I remember going to our hometown from Awka.
My father, bless him, was always excited on these trips. He would enchant us with stories of walking long distances in bare feet to fetch water and swimming in rivers, the games they played along the way, the palm kernels he collected, shelled and sold for pocket money. Sometimes there was a new story and at other times it was simply a rehash of ones we had heard many times before. His voice pitched in the juiciest parts of the story, he swivelled his head to ensure we were listening to every word. My mother would cut him off with a reminder to keep his eyes on the road.
These days I know the journey took all of 45 mins to an hour tops, but it seemed much longer then, especially when we got stuck in Onitsha traffic.
I passed the time watching for shapes in the clouds; here a rabbit, there an elephant’s head, and God’s hand waving. Sometimes, they just reminded me of pounded yam made from the newest, whitest tubers, the kind we ate during New Yam festivals. My stomach would grumble and I would focus on hawkers tapping on the windows of our car and take the deep breath needed to interrupt my father.
My mother always bought sensible things like loaves of bread and bunches of bananas with their accompanying groundnut parcels for people in the village. If the traffic jam was particularly bad, we could have some Gala to stave off hunger. There were always sweating bottles of water in the car which had started out the journey a little more than cylinders of ice. We weren’t allowed to have the ‘omiyo-omiyo!’ sweets that their sellers announced with piercing whistles.
Soon, we would leave the bottleneck behind, my father speeding to make up for lost time.
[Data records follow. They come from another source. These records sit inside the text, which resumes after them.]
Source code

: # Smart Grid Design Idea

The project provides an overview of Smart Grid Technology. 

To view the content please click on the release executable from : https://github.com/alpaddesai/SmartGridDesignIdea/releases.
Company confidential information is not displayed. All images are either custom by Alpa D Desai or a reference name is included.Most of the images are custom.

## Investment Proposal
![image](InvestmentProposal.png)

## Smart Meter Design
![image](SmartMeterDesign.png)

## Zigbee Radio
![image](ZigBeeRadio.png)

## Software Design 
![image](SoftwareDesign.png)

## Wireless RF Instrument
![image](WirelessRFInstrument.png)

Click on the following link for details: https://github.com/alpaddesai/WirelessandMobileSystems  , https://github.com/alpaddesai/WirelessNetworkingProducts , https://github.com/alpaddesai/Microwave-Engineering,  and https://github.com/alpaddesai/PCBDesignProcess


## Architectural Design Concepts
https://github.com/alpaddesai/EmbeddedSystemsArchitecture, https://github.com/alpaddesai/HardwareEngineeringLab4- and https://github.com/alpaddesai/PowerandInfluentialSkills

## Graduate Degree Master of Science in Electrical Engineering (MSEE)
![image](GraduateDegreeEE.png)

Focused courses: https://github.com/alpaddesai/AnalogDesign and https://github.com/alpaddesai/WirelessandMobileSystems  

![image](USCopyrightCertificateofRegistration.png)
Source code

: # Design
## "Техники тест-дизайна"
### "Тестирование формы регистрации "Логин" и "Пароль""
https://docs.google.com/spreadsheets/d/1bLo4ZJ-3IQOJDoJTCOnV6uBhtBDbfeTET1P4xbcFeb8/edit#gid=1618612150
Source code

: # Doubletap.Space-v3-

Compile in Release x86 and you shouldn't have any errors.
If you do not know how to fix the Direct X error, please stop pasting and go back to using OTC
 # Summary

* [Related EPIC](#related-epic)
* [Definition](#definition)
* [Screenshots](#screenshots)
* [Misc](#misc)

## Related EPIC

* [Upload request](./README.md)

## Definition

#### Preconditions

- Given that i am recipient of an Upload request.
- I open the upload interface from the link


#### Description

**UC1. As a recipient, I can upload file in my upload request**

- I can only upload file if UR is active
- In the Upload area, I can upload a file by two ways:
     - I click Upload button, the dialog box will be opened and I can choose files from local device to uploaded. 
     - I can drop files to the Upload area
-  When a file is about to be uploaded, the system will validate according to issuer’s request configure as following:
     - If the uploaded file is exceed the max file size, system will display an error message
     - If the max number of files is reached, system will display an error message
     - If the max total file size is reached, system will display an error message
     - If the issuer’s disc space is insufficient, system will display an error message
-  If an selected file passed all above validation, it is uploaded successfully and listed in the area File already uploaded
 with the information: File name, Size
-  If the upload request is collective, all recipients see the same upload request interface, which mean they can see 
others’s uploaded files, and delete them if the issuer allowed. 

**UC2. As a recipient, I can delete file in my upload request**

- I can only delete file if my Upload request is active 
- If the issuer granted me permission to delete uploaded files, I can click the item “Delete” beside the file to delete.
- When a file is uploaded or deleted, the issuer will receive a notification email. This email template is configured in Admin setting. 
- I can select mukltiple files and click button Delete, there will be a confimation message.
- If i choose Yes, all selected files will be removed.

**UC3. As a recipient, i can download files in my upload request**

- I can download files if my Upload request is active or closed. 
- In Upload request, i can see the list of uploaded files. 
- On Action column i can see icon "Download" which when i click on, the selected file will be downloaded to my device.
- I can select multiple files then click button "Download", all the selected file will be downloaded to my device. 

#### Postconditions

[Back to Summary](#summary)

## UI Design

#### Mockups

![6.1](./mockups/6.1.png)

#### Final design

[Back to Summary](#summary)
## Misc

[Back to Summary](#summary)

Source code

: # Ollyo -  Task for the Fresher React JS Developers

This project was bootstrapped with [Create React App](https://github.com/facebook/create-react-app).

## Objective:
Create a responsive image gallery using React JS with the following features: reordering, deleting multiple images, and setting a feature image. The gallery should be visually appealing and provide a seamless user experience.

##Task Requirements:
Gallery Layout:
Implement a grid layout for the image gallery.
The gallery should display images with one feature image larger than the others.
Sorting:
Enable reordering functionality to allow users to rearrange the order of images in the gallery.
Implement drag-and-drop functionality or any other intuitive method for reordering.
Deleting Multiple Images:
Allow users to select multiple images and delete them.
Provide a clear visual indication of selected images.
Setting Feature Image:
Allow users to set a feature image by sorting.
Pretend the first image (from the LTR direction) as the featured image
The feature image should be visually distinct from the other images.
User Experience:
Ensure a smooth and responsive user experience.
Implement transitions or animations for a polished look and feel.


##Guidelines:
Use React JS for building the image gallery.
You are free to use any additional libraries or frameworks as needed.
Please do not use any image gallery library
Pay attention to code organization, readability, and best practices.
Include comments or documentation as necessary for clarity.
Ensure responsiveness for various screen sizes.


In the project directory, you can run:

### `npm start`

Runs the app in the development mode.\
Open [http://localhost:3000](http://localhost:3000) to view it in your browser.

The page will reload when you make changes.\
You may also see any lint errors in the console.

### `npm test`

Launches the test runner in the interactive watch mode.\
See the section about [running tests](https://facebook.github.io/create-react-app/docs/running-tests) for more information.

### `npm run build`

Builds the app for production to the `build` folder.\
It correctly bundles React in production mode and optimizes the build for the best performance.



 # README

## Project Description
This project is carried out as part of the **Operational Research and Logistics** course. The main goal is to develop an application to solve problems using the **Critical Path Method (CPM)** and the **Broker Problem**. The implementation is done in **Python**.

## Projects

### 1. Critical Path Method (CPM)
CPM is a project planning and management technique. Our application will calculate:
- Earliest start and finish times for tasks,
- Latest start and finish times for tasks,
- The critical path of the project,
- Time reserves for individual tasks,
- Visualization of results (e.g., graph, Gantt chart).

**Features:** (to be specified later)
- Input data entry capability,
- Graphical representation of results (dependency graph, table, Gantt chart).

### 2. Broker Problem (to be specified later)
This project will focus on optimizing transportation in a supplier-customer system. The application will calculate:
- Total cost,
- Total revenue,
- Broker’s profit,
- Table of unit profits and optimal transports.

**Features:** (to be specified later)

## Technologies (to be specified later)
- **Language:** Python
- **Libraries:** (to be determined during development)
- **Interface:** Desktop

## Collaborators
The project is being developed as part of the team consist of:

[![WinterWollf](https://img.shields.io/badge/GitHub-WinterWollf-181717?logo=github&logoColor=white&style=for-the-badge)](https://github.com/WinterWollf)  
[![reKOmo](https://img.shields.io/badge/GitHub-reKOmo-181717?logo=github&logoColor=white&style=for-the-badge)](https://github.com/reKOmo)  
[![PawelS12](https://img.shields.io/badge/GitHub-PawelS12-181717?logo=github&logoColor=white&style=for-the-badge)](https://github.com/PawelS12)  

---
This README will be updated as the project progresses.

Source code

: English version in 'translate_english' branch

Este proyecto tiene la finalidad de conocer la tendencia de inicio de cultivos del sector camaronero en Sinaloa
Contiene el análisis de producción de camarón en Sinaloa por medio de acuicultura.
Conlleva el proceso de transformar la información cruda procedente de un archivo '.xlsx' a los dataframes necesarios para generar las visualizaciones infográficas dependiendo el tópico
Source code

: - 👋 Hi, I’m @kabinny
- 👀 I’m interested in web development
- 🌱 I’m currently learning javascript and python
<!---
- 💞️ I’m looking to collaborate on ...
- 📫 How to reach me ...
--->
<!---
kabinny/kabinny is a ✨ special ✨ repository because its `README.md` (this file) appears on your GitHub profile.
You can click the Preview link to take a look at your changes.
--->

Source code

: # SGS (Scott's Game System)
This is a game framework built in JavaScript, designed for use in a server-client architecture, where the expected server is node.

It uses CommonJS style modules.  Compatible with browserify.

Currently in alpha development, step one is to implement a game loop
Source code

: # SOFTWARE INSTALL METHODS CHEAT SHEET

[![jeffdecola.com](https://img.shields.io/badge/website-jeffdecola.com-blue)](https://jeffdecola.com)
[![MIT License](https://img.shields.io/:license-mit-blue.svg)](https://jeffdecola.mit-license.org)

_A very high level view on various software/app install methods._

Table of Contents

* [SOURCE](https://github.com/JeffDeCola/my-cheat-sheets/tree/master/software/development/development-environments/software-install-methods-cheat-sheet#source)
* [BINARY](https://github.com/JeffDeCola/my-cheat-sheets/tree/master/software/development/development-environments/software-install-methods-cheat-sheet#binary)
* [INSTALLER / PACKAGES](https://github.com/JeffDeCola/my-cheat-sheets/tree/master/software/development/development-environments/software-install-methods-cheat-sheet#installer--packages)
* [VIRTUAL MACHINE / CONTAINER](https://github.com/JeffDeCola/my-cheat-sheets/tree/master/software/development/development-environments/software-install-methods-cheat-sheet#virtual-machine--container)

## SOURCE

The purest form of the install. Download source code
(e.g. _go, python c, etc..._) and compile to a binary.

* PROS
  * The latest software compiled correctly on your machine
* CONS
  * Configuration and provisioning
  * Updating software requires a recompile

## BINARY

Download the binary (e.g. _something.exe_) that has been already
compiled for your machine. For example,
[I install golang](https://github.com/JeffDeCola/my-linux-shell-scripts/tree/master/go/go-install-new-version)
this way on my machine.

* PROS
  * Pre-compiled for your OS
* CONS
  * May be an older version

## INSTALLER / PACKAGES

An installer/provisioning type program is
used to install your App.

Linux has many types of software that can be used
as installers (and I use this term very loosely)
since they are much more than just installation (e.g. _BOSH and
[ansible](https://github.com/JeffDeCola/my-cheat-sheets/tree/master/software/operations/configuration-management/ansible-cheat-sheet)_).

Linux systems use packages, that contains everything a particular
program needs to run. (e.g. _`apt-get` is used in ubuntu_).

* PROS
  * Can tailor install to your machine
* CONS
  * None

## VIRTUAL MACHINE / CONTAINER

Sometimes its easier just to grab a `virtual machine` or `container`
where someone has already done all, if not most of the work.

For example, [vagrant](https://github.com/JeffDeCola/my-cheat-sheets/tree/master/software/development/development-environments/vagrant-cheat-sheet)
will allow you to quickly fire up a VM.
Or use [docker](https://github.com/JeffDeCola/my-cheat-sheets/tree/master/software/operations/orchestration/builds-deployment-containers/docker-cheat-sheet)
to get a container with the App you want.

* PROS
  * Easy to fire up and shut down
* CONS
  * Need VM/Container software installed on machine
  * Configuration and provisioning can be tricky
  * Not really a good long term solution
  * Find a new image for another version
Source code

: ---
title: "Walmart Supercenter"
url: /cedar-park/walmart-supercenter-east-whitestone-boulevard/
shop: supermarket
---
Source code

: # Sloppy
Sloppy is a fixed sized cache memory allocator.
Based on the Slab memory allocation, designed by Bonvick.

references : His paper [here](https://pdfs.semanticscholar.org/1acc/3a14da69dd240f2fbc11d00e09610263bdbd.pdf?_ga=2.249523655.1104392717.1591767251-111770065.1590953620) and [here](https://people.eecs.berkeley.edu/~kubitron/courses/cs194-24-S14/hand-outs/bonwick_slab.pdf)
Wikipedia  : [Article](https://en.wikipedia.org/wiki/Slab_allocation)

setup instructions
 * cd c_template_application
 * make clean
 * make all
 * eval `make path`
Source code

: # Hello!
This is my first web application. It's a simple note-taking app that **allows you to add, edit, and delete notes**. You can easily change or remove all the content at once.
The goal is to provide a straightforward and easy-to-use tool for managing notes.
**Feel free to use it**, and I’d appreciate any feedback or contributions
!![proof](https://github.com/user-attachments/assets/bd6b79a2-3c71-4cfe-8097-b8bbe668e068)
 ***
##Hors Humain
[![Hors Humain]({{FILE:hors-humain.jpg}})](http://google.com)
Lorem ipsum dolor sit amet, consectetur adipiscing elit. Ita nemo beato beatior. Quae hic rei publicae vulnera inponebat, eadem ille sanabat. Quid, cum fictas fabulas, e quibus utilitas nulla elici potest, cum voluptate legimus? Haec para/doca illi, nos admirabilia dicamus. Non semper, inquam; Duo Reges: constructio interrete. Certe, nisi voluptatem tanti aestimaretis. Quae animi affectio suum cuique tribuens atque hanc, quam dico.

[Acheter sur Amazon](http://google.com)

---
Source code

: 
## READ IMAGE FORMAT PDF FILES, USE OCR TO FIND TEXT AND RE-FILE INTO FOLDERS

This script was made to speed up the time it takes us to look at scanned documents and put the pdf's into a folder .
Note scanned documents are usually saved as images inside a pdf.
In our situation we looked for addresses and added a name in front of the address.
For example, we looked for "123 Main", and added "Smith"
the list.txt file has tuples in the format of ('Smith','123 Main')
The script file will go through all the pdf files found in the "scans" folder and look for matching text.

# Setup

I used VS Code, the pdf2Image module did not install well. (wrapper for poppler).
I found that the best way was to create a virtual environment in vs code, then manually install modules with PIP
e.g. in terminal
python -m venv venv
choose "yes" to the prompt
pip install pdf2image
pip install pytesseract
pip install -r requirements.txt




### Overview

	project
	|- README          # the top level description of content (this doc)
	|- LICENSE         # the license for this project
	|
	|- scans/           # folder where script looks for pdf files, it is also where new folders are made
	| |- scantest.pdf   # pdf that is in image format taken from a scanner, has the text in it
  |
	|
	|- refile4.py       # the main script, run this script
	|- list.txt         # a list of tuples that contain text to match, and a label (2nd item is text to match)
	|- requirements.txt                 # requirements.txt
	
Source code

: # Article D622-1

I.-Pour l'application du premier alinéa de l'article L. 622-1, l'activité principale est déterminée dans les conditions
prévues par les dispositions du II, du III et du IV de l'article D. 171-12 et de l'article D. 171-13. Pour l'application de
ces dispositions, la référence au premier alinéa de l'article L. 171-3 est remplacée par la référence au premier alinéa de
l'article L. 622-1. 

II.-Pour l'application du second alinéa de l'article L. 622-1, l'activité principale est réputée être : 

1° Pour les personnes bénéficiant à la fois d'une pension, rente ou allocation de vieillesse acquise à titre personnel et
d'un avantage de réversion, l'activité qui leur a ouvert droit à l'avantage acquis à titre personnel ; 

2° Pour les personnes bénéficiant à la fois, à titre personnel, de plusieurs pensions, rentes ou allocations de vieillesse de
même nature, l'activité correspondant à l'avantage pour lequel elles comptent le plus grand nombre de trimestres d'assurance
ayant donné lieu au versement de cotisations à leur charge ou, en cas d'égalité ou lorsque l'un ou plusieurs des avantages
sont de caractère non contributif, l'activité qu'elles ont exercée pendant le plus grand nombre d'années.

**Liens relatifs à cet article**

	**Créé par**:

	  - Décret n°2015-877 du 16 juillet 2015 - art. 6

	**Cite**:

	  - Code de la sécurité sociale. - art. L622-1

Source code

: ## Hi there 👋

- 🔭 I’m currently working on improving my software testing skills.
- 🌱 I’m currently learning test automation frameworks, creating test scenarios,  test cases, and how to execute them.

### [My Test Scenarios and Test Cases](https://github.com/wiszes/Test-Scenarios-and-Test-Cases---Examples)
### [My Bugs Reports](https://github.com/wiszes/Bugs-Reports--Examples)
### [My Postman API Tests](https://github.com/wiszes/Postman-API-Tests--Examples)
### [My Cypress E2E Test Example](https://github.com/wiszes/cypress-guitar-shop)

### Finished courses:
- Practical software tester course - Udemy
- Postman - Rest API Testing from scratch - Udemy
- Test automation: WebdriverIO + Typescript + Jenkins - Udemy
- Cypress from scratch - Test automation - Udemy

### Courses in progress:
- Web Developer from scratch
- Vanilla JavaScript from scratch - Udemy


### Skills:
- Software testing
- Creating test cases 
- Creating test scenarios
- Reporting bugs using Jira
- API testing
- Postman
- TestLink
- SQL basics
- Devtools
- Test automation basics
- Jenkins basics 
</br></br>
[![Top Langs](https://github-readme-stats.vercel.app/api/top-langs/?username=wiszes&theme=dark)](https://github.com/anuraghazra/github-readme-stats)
We were allowed a respite from trapped air behind windows wound up to dissuade theft, my mother resting her fingers from clicking the air conditioner on and off.
The breeze would lift the hairs on my arms and make me smile. There was always a thick liquid sliding down my arm from having whichever sister was near me at the time resting on my shoulder; I never slept in cars. I didn’t mind the saliva by then. My mind was on the one thing which my dad never failed to get us: a local snack from his childhood. The hawkers sold it straight from the fire in front of the failed airport leading to the Igwe’s palace in our hometown.
He called it ‘Ie-iee’. They were the larvae of palm tree beetles roasted over a wood fire.
We would bite into them, feeling the fat from their bodies dribble down our chins in a fragrant stream. It is like biting into al-dente pasta, but the taste is nothing that I can describe. It’s like if chicken and fish and lamb and game are combined in one capsule. The crunchy heads were the best. I liked to eat those last.
Sometimes, he also bought us ‘Kwoi’ or ‘Akwa ogazi’, eggs from a guinea fowl and taught us knocking games that helped you claim other people’s eggs. Of course he always won. He gave the eggs back to us and we ate as many as we could before my mother could catch us.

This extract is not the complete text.